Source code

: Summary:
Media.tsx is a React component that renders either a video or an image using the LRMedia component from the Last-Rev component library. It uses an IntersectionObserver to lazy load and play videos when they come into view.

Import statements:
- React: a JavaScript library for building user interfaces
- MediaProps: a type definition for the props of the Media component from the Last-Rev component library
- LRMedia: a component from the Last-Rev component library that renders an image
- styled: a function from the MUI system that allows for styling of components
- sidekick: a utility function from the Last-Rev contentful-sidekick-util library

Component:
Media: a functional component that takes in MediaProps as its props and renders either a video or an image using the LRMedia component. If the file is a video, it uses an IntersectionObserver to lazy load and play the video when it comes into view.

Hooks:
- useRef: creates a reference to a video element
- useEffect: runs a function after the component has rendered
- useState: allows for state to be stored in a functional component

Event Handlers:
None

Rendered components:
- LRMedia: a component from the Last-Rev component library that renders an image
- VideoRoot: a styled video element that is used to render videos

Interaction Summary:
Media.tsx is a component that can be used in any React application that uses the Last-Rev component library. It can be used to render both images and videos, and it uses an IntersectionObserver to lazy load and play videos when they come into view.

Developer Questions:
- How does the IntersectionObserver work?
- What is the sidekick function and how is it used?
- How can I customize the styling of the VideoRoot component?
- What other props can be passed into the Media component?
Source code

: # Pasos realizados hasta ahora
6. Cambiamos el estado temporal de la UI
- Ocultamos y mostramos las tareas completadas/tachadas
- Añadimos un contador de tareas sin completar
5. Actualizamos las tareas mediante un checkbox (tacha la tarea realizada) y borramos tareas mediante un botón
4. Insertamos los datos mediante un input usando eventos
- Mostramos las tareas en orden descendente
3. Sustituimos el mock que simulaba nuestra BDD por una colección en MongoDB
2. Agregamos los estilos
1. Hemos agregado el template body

WHAT YOU ARE ASKED TO DO: Copy out the records above without altering anything.

OUTPUT:
Source code

: Summary:
Media.tsx is a React component that renders either a video or an image using the LRMedia component from the Last-Rev component library. It uses an IntersectionObserver to lazy load and play videos when they come into view.

Import statements:
- React: a JavaScript library for building user interfaces
- MediaProps: a type definition for the props of the Media component from the Last-Rev component library
- LRMedia: a component from the Last-Rev component library that renders an image
- styled: a function from the MUI system that allows for styling of components
- sidekick: a utility function from the Last-Rev contentful-sidekick-util library

Component:
Media: a functional component that takes in MediaProps as its props and renders either a video or an image using the LRMedia component. If the file is a video, it uses an IntersectionObserver to lazy load and play the video when it comes into view.

Hooks:
- useRef: creates a reference to a video element
- useEffect: runs a function after the component has rendered
- useState: allows for state to be stored in a functional component

Event Handlers:
None

Rendered components:
- LRMedia: a component from the Last-Rev component library that renders an image
- VideoRoot: a styled video element that is used to render videos

Interaction Summary:
Media.tsx is a component that can be used in any React application that uses the Last-Rev component library. It can be used to render both images and videos, and it uses an IntersectionObserver to lazy load and play videos when they come into view.

Developer Questions:
- How does the IntersectionObserver work?
- What is the sidekick function and how is it used?
- How can I customize the styling of the VideoRoot component?
- What other props can be passed into the Media component?
Source code

: # Pasos realizados hasta ahora
6. Cambiamos el estado temporal de la UI
- Ocultamos y mostramos las tareas completadas/tachadas
- Añadimos un contador de tareas sin completar
5. Actualizamos las tareas mediante un checkbox (tacha la tarea realizada) y borramos tareas mediante un botón
4. Insertamos los datos mediante un input usando eventos
- Mostramos las tareas en orden descendente
3. Sustituimos el mock que simulaba nuestra BDD por una colección en MongoDB
2. Agregamos los estilos
1. Hemos agregado el template body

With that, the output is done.